■ What the exercise asks ■
Below are records; count the lines in them that hold "selected" and give only the count.

[Dataset entries]
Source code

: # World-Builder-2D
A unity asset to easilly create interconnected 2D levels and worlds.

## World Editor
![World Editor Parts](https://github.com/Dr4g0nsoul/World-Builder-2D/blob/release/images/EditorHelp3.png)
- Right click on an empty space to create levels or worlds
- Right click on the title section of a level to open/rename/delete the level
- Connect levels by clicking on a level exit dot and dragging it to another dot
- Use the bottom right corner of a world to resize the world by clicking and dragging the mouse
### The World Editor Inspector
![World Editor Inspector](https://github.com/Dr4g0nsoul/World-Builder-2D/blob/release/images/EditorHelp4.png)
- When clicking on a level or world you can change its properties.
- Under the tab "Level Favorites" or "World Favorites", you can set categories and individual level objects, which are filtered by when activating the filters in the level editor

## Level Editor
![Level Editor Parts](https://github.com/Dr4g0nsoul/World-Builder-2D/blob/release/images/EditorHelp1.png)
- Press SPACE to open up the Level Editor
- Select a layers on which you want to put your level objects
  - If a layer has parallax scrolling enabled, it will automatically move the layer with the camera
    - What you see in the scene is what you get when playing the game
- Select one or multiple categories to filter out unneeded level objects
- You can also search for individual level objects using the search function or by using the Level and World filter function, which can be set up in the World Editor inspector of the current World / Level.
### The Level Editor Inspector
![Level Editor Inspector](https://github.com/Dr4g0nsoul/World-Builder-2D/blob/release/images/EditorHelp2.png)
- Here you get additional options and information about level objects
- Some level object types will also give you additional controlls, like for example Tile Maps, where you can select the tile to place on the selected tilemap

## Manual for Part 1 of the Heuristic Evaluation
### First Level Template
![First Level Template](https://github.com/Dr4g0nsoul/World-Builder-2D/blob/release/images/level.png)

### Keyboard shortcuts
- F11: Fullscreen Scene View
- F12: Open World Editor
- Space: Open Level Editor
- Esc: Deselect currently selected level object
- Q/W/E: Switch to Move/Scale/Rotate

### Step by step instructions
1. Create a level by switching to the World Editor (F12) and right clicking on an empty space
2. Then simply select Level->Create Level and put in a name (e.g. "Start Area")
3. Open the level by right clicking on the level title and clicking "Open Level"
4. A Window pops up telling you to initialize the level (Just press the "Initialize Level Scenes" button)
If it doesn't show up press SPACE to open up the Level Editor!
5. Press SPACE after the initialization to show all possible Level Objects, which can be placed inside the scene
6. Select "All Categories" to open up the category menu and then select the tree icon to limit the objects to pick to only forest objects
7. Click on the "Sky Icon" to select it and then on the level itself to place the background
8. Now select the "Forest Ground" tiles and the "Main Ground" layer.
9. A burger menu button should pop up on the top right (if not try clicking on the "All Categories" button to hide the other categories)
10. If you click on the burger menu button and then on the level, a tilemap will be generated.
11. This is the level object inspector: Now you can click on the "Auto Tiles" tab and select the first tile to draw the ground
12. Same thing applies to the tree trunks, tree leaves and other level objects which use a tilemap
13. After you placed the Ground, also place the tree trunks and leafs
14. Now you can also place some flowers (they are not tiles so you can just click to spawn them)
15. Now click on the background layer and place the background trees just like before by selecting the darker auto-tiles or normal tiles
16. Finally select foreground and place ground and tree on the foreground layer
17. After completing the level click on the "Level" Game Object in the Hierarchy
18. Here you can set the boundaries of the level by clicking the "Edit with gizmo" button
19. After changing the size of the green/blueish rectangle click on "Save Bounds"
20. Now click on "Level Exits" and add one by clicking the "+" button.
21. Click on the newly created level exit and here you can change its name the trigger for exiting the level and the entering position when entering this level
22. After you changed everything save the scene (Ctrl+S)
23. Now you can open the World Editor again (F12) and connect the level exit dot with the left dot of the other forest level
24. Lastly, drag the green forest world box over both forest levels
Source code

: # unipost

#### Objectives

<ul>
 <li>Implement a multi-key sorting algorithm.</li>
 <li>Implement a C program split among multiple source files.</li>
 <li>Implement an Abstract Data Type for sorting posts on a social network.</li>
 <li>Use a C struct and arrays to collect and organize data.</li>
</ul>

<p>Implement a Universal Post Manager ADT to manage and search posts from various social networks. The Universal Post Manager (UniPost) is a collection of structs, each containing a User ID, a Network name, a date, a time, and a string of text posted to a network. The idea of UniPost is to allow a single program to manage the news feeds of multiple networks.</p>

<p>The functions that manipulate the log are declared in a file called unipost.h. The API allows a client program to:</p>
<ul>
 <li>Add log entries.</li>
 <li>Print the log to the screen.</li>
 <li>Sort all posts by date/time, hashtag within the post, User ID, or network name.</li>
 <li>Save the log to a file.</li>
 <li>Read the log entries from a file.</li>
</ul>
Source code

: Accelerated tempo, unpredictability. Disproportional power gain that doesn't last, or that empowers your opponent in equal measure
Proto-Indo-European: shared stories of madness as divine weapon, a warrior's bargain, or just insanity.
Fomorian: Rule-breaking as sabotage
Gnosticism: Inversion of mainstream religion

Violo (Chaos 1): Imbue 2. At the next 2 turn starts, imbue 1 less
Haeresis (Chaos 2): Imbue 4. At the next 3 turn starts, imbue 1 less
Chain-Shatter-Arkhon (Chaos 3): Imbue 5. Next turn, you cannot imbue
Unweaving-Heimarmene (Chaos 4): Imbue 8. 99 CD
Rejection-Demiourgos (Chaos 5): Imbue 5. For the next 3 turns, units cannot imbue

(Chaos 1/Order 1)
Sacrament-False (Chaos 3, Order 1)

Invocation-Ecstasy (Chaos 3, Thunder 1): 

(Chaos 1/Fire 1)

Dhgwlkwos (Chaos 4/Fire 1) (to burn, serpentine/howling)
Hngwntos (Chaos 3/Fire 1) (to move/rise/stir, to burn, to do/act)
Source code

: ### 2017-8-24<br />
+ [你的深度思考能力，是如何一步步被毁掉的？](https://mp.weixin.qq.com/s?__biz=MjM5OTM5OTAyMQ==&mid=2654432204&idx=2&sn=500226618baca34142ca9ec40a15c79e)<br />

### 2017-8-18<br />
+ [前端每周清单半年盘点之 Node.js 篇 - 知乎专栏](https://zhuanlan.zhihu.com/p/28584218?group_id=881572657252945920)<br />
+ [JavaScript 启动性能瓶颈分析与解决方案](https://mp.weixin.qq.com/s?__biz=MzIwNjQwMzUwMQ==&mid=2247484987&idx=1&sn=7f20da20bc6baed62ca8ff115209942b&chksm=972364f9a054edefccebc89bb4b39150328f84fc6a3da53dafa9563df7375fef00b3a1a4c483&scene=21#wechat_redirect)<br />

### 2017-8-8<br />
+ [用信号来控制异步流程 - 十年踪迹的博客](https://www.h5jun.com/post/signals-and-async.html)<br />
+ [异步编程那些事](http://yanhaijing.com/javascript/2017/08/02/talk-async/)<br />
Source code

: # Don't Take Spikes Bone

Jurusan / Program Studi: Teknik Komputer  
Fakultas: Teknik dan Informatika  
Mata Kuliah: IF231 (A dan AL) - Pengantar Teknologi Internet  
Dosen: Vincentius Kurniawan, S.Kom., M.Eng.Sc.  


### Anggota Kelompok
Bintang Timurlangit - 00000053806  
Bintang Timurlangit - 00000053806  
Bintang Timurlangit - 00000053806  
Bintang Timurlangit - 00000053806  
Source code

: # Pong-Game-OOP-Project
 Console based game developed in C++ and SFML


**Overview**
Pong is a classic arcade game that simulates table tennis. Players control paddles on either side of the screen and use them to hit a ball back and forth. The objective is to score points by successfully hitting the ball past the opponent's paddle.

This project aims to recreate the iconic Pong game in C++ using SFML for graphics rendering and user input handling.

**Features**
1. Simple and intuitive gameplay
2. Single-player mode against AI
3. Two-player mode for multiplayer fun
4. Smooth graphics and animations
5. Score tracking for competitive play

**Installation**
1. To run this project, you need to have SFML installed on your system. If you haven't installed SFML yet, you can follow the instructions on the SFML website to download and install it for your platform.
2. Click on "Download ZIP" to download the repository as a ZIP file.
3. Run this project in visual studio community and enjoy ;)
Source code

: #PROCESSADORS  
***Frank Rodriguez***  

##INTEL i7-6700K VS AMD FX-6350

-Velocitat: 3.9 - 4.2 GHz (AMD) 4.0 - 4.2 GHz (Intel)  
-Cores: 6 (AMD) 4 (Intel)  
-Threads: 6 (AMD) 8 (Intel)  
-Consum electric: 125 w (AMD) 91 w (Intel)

■ Solution below ■
2